## What you have to do
No pictures should be carried over. Output all other parts of the entries verbatim.

## Plain-text document sources
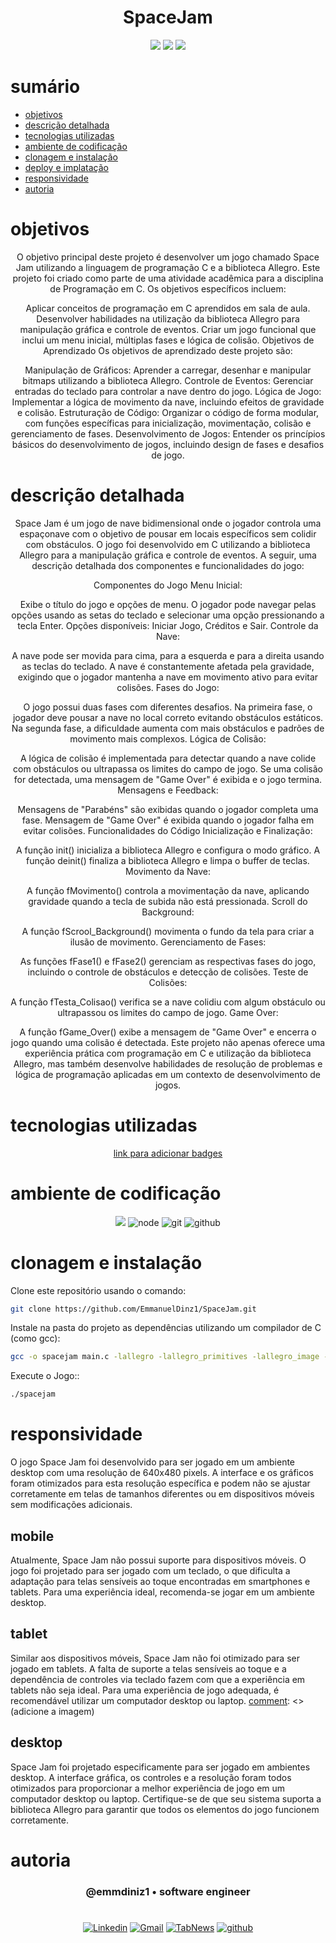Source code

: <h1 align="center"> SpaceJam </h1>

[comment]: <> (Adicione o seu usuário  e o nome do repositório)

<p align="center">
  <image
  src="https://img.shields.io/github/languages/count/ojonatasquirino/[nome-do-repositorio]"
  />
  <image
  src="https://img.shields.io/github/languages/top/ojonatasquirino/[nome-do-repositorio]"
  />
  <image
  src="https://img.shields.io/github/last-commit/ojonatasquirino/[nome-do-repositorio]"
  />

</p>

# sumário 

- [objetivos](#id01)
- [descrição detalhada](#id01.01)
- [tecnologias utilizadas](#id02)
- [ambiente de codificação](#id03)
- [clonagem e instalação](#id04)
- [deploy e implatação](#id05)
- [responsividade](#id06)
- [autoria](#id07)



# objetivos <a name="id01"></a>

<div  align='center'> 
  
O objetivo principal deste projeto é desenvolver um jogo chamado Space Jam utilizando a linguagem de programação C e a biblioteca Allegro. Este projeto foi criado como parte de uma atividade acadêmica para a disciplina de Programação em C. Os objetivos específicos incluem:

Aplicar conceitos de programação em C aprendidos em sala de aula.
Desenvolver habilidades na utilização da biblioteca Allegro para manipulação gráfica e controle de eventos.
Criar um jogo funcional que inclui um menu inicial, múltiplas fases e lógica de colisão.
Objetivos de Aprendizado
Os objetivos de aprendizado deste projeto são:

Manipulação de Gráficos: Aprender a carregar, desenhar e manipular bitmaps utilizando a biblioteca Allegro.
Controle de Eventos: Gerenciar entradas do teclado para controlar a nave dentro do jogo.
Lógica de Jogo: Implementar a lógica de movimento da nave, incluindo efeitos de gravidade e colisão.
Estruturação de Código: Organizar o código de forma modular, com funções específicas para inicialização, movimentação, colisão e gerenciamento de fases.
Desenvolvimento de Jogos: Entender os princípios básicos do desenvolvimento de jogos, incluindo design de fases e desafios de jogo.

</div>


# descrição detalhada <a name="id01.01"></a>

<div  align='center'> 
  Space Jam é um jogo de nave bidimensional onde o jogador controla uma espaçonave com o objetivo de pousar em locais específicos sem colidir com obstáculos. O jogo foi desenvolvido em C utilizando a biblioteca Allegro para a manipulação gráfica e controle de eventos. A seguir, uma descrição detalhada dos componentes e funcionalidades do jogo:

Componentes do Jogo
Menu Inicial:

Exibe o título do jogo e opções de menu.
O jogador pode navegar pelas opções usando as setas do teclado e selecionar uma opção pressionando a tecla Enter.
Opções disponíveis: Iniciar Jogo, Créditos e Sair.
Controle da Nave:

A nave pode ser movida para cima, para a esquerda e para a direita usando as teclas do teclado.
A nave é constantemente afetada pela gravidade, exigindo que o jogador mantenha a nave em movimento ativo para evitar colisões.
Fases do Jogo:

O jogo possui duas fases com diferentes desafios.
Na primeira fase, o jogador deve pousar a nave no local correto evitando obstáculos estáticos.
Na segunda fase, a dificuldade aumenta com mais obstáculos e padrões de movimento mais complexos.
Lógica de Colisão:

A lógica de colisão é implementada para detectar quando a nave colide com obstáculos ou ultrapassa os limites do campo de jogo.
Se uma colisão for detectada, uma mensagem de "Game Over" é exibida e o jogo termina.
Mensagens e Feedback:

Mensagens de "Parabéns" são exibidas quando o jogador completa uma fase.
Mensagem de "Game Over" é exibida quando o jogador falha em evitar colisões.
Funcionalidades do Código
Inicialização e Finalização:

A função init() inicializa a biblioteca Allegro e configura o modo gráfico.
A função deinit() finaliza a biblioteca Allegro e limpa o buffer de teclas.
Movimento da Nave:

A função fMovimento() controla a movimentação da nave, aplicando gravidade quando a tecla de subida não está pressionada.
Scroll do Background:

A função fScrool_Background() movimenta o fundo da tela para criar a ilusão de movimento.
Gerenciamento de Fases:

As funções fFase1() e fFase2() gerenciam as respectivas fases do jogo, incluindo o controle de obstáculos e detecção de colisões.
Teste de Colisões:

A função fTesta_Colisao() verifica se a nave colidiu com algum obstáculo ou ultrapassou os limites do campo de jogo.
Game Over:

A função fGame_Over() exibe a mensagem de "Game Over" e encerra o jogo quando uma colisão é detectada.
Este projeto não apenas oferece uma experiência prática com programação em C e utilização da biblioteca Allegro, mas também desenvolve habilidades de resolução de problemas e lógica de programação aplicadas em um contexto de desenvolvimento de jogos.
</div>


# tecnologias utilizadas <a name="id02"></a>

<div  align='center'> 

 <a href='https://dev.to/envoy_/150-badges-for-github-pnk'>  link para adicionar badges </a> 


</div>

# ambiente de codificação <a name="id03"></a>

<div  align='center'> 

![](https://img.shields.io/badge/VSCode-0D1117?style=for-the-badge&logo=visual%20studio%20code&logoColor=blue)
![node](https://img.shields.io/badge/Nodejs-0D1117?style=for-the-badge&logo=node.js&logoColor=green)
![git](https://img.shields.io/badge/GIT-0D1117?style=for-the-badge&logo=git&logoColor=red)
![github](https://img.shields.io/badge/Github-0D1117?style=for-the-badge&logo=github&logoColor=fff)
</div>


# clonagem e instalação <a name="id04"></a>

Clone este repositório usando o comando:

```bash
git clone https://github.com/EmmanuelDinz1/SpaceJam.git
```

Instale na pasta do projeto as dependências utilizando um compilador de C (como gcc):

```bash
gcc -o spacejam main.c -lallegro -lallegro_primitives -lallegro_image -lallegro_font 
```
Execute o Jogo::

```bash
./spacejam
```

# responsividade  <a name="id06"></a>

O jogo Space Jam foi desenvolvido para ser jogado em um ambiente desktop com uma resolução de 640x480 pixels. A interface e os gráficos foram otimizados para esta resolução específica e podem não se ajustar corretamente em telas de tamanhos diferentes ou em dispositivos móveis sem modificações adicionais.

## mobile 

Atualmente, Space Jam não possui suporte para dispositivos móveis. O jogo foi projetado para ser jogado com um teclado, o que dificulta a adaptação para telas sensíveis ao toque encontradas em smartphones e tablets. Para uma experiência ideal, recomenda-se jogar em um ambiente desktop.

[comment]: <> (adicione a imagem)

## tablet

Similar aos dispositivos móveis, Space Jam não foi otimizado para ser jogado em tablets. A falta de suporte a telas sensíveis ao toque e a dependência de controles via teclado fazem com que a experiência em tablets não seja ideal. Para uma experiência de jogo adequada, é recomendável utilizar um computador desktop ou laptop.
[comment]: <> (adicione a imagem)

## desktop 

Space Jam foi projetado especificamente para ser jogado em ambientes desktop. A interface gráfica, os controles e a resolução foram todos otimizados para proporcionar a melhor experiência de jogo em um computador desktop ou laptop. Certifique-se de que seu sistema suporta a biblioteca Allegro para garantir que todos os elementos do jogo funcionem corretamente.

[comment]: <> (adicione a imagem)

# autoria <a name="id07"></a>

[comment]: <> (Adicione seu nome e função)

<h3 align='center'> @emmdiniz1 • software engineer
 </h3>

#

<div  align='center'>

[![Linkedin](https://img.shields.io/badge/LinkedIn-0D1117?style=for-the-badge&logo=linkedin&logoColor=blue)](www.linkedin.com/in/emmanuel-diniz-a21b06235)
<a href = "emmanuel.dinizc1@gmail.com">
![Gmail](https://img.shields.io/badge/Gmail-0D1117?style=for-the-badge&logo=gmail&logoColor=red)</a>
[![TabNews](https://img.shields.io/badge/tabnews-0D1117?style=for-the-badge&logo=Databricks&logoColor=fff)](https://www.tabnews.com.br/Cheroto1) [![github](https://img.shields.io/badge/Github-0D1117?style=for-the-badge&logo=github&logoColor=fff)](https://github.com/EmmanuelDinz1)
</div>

## Expected output
Source code

: <h1 align="center"> SpaceJam </h1>

[comment]: <> (Adicione o seu usuário  e o nome do repositório)

<p align="center">
  <image
  src="https://img.shields.io/github/languages/count/ojonatasquirino/[nome-do-repositorio]"
  />
  <image
  src="https://img.shields.io/github/languages/top/ojonatasquirino/[nome-do-repositorio]"
  />
  <image
  src="https://img.shields.io/github/last-commit/ojonatasquirino/[nome-do-repositorio]"
  />

</p>

# sumário 

- [objetivos](#id01)
- [descrição detalhada](#id01.01)
- [tecnologias utilizadas](#id02)
- [ambiente de codificação](#id03)
- [clonagem e instalação](#id04)
- [deploy e implatação](#id05)
- [responsividade](#id06)
- [autoria](#id07)



# objetivos <a name="id01"></a>

<div  align='center'> 
  
O objetivo principal deste projeto é desenvolver um jogo chamado Space Jam utilizando a linguagem de programação C e a biblioteca Allegro. Este projeto foi criado como parte de uma atividade acadêmica para a disciplina de Programação em C. Os objetivos específicos incluem:

Aplicar conceitos de programação em C aprendidos em sala de aula.
Desenvolver habilidades na utilização da biblioteca Allegro para manipulação gráfica e controle de eventos.
Criar um jogo funcional que inclui um menu inicial, múltiplas fases e lógica de colisão.
Objetivos de Aprendizado
Os objetivos de aprendizado deste projeto são:

Manipulação de Gráficos: Aprender a carregar, desenhar e manipular bitmaps utilizando a biblioteca Allegro.
Controle de Eventos: Gerenciar entradas do teclado para controlar a nave dentro do jogo.
Lógica de Jogo: Implementar a lógica de movimento da nave, incluindo efeitos de gravidade e colisão.
Estruturação de Código: Organizar o código de forma modular, com funções específicas para inicialização, movimentação, colisão e gerenciamento de fases.
Desenvolvimento de Jogos: Entender os princípios básicos do desenvolvimento de jogos, incluindo design de fases e desafios de jogo.

</div>


# descrição detalhada <a name="id01.01"></a>

<div  align='center'> 
  Space Jam é um jogo de nave bidimensional onde o jogador controla uma espaçonave com o objetivo de pousar em locais específicos sem colidir com obstáculos. O jogo foi desenvolvido em C utilizando a biblioteca Allegro para a manipulação gráfica e controle de eventos. A seguir, uma descrição detalhada dos componentes e funcionalidades do jogo:

Componentes do Jogo
Menu Inicial:

Exibe o título do jogo e opções de menu.
O jogador pode navegar pelas opções usando as setas do teclado e selecionar uma opção pressionando a tecla Enter.
Opções disponíveis: Iniciar Jogo, Créditos e Sair.
Controle da Nave:

A nave pode ser movida para cima, para a esquerda e para a direita usando as teclas do teclado.
A nave é constantemente afetada pela gravidade, exigindo que o jogador mantenha a nave em movimento ativo para evitar colisões.
Fases do Jogo:

O jogo possui duas fases com diferentes desafios.
Na primeira fase, o jogador deve pousar a nave no local correto evitando obstáculos estáticos.
Na segunda fase, a dificuldade aumenta com mais obstáculos e padrões de movimento mais complexos.
Lógica de Colisão:

A lógica de colisão é implementada para detectar quando a nave colide com obstáculos ou ultrapassa os limites do campo de jogo.
Se uma colisão for detectada, uma mensagem de "Game Over" é exibida e o jogo termina.
Mensagens e Feedback:

Mensagens de "Parabéns" são exibidas quando o jogador completa uma fase.
Mensagem de "Game Over" é exibida quando o jogador falha em evitar colisões.
Funcionalidades do Código
Inicialização e Finalização:

A função init() inicializa a biblioteca Allegro e configura o modo gráfico.
A função deinit() finaliza a biblioteca Allegro e limpa o buffer de teclas.
Movimento da Nave:

A função fMovimento() controla a movimentação da nave, aplicando gravidade quando a tecla de subida não está pressionada.
Scroll do Background:

A função fScrool_Background() movimenta o fundo da tela para criar a ilusão de movimento.
Gerenciamento de Fases:

As funções fFase1() e fFase2() gerenciam as respectivas fases do jogo, incluindo o controle de obstáculos e detecção de colisões.
Teste de Colisões:

A função fTesta_Colisao() verifica se a nave colidiu com algum obstáculo ou ultrapassou os limites do campo de jogo.
Game Over:

A função fGame_Over() exibe a mensagem de "Game Over" e encerra o jogo quando uma colisão é detectada.
Este projeto não apenas oferece uma experiência prática com programação em C e utilização da biblioteca Allegro, mas também desenvolve habilidades de resolução de problemas e lógica de programação aplicadas em um contexto de desenvolvimento de jogos.
</div>


# tecnologias utilizadas <a name="id02"></a>

<div  align='center'> 

 <a href='https://dev.to/envoy_/150-badges-for-github-pnk'>  link para adicionar badges </a> 


</div>

# ambiente de codificação <a name="id03"></a>

<div  align='center'> 

![](https://img.shields.io/badge/VSCode-0D1117?style=for-the-badge&logo=visual%20studio%20code&logoColor=blue)
![node](https://img.shields.io/badge/Nodejs-0D1117?style=for-the-badge&logo=node.js&logoColor=green)
![git](https://img.shields.io/badge/GIT-0D1117?style=for-the-badge&logo=git&logoColor=red)
![github](https://img.shields.io/badge/Github-0D1117?style=for-the-badge&logo=github&logoColor=fff)
</div>


# clonagem e instalação <a name="id04"></a>

Clone este repositório usando o comando:

```bash
git clone https://github.com/EmmanuelDinz1/SpaceJam.git
```

Instale na pasta do projeto as dependências utilizando um compilador de C (como gcc):

```bash
gcc -o spacejam main.c -lallegro -lallegro_primitives -lallegro_image -lallegro_font 
```
Execute o Jogo::

```bash
./spacejam
```

# responsividade  <a name="id06"></a>

O jogo Space Jam foi desenvolvido para ser jogado em um ambiente desktop com uma resolução de 640x480 pixels. A interface e os gráficos foram otimizados para esta resolução específica e podem não se ajustar corretamente em telas de tamanhos diferentes ou em dispositivos móveis sem modificações adicionais.

## mobile 

Atualmente, Space Jam não possui suporte para dispositivos móveis. O jogo foi projetado para ser jogado com um teclado, o que dificulta a adaptação para telas sensíveis ao toque encontradas em smartphones e tablets. Para uma experiência ideal, recomenda-se jogar em um ambiente desktop.

[comment]: <> (adicione a imagem)

## tablet

Similar aos dispositivos móveis, Space Jam não foi otimizado para ser jogado em tablets. A falta de suporte a telas sensíveis ao toque e a dependência de controles via teclado fazem com que a experiência em tablets não seja ideal. Para uma experiência de jogo adequada, é recomendável utilizar um computador desktop ou laptop.
[comment]: <> (adicione a imagem)

## desktop 

Space Jam foi projetado especificamente para ser jogado em ambientes desktop. A interface gráfica, os controles e a resolução foram todos otimizados para proporcionar a melhor experiência de jogo em um computador desktop ou laptop. Certifique-se de que seu sistema suporta a biblioteca Allegro para garantir que todos os elementos do jogo funcionem corretamente.

[comment]: <> (adicione a imagem)

# autoria <a name="id07"></a>

[comment]: <> (Adicione seu nome e função)

<h3 align='center'> @emmdiniz1 • software engineer
 </h3>

#

<div  align='center'>

[![Linkedin](https://img.shields.io/badge/LinkedIn-0D1117?style=for-the-badge&logo=linkedin&logoColor=blue)](www.linkedin.com/in/emmanuel-diniz-a21b06235)
<a href = "emmanuel.dinizc1@gmail.com">
![Gmail](https://img.shields.io/badge/Gmail-0D1117?style=for-the-badge&logo=gmail&logoColor=red)</a>
[![TabNews](https://img.shields.io/badge/tabnews-0D1117?style=for-the-badge&logo=Databricks&logoColor=fff)](https://www.tabnews.com.br/Cheroto1) [![github](https://img.shields.io/badge/Github-0D1117?style=for-the-badge&logo=github&logoColor=fff)](https://github.com/EmmanuelDinz1)
</div>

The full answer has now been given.